Which of the lines in the listing that follows hold "will"? Pull each one out.

▸ **The data**:
# # # #

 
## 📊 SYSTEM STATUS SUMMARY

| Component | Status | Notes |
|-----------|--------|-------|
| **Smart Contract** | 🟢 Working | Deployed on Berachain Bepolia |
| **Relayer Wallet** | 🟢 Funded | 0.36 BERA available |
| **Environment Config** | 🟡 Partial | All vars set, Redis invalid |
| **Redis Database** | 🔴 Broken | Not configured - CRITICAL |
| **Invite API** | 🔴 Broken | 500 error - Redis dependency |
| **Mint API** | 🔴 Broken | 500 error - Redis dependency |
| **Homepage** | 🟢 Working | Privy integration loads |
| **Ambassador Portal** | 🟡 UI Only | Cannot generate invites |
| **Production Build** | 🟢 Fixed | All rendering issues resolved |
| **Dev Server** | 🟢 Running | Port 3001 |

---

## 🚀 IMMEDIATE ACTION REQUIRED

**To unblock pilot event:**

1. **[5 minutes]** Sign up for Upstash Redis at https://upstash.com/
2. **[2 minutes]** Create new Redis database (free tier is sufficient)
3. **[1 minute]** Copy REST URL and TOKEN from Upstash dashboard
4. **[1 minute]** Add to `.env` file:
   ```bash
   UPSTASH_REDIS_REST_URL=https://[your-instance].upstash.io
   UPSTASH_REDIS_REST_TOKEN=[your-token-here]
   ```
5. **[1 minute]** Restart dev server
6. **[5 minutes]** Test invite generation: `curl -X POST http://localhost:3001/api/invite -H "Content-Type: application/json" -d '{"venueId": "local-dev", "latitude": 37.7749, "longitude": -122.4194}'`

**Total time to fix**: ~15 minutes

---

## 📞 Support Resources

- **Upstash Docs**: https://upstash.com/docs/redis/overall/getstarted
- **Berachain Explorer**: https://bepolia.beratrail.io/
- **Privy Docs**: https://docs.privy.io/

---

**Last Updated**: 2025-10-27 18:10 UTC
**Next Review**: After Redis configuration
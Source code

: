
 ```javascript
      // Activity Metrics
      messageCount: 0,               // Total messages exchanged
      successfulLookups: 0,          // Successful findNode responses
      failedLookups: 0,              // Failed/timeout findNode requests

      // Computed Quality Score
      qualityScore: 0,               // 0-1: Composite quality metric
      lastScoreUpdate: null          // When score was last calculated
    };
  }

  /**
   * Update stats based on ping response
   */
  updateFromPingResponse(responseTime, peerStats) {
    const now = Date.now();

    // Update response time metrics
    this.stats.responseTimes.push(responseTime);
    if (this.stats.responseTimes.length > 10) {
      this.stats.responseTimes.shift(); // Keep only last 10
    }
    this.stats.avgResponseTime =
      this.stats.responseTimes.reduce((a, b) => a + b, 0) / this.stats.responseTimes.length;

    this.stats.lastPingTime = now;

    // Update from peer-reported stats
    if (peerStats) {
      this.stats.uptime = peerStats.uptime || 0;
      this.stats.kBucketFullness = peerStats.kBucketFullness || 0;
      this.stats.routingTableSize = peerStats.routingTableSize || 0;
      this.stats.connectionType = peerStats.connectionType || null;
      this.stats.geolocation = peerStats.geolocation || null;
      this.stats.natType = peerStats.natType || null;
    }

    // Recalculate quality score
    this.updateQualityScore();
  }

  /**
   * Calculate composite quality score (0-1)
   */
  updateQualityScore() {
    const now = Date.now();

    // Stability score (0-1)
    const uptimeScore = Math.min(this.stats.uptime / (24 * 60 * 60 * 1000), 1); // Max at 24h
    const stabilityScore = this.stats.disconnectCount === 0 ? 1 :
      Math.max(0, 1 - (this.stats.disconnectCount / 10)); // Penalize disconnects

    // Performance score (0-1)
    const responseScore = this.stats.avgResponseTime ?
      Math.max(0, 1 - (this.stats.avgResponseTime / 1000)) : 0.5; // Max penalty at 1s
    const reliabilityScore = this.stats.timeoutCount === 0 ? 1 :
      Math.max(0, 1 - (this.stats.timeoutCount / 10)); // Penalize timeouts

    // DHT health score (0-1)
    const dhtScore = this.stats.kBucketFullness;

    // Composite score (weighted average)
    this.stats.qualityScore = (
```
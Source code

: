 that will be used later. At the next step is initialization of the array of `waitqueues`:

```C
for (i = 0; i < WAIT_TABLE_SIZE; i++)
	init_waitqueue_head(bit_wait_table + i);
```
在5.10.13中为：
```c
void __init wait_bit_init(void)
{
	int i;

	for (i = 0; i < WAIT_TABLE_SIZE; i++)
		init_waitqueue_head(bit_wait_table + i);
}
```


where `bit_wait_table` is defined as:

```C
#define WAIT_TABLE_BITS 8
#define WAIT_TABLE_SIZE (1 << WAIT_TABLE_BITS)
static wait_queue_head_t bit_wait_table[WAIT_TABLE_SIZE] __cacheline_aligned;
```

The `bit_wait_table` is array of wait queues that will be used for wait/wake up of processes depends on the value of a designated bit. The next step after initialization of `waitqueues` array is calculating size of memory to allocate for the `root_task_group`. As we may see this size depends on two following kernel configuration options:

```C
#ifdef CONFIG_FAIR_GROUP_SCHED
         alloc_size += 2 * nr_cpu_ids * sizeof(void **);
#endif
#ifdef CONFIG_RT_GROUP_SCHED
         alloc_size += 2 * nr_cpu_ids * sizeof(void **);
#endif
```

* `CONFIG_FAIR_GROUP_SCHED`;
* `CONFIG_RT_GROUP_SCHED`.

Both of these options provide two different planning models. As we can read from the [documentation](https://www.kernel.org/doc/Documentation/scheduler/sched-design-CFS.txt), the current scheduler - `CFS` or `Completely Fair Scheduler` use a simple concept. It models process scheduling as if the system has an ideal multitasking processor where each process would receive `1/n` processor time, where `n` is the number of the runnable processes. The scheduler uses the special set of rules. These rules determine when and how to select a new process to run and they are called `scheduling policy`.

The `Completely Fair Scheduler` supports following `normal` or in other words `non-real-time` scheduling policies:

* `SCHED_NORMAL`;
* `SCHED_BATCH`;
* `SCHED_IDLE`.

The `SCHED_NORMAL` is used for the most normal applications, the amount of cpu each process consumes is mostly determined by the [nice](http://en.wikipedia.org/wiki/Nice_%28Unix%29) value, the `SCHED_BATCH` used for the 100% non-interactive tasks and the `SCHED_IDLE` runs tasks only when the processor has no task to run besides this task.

# # # #

▸ **Result**:
: that will be used later. At the next step is initialization of the array of `waitqueues`:
The `bit_wait_table` is array of wait queues that will be used for wait/wake up of processes depends on the value of a designated bit. The next step after initialization of `waitqueues` array is calculating size of memory to allocate for the `root_task_group`. As we may see this size depends on two following kernel configuration options:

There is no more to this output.